◆ **TASK INSTRUCTIONS**:
In the records below, begin at the line that has "2、你对大承气汤证的痞、满、燥、实是怎样理解的？" and stop after the line that has "8、试比较大承气汤与大陷胸汤的不同点？"; quote those lines verbatim and nothing more.

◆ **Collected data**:
------------

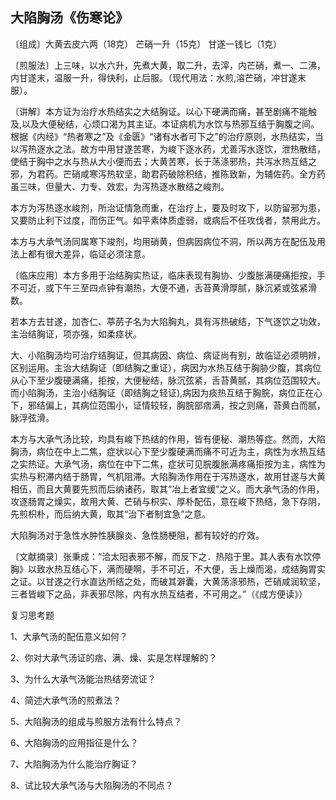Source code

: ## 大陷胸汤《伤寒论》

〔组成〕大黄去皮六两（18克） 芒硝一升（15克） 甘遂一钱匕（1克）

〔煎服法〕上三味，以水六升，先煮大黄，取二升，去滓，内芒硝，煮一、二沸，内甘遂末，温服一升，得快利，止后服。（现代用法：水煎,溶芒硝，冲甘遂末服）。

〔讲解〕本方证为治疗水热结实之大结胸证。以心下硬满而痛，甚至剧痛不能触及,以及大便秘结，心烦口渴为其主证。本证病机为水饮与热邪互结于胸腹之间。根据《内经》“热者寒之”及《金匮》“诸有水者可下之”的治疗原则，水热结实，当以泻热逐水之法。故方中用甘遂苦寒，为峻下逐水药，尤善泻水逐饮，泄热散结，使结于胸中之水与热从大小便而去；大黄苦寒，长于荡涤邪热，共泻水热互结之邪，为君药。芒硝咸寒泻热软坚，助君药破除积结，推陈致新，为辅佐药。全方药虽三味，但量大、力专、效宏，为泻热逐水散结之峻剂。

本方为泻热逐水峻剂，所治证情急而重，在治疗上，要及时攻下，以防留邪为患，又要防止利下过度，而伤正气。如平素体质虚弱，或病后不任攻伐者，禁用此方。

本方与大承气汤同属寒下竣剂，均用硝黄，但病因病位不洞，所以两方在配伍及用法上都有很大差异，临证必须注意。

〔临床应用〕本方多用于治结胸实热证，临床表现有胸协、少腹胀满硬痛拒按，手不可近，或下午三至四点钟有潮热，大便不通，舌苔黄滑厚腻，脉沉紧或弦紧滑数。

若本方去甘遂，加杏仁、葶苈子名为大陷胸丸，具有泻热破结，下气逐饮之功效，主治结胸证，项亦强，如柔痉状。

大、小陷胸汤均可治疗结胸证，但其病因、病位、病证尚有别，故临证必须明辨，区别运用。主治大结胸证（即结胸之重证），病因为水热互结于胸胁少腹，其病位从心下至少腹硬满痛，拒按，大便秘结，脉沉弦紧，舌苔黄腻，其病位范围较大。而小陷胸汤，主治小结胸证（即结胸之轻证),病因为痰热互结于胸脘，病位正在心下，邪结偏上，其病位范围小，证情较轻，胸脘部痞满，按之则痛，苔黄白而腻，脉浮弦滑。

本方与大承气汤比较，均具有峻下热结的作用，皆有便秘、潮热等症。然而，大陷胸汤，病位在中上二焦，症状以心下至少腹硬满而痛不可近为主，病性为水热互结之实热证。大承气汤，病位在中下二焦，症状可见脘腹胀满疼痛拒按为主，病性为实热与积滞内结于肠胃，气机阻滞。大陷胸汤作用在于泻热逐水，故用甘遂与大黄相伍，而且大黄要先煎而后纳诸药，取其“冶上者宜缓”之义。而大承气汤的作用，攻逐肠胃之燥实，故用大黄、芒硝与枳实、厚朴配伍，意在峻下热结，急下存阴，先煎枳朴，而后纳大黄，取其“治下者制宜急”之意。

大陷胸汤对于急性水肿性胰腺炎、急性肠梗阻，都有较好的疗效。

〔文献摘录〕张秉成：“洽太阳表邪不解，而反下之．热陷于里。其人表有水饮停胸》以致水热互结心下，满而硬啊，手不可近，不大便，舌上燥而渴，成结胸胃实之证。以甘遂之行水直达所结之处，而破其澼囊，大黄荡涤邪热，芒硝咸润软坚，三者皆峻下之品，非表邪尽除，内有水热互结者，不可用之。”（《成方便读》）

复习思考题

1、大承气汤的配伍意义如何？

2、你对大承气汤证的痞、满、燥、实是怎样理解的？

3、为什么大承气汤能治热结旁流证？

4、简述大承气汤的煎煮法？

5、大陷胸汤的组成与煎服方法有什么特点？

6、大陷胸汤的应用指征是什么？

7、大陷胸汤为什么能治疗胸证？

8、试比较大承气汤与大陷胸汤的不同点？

------------

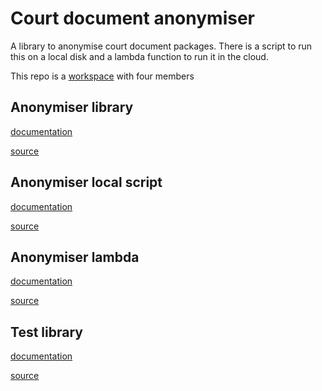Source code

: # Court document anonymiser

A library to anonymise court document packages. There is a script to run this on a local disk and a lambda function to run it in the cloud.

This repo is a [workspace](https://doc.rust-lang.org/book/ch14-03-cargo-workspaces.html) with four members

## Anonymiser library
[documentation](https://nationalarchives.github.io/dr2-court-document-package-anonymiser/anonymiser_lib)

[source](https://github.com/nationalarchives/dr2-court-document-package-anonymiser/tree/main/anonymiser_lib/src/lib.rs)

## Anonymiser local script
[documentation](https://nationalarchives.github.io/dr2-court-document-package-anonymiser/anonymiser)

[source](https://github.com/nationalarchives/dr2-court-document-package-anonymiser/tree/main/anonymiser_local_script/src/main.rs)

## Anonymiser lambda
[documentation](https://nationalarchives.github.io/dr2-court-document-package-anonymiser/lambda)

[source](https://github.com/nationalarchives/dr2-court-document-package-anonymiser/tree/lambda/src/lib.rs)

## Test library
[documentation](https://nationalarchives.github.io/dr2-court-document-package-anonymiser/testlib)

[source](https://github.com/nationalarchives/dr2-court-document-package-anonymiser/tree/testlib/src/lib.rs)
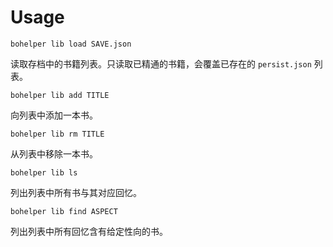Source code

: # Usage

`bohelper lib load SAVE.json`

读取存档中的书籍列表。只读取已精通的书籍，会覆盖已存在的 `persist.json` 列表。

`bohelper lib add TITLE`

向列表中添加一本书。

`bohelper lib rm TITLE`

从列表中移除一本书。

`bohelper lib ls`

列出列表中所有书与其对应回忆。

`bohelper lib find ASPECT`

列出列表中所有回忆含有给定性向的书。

------------

◆ **RESULT**:
2、你对大承气汤证的痞、满、燥、实是怎样理解的？

3、为什么大承气汤能治热结旁流证？

4、简述大承气汤的煎煮法？

5、大陷胸汤的组成与煎服方法有什么特点？

6、大陷胸汤的应用指征是什么？

7、大陷胸汤为什么能治疗胸证？

8、试比较大承气汤与大陷胸汤的不同点？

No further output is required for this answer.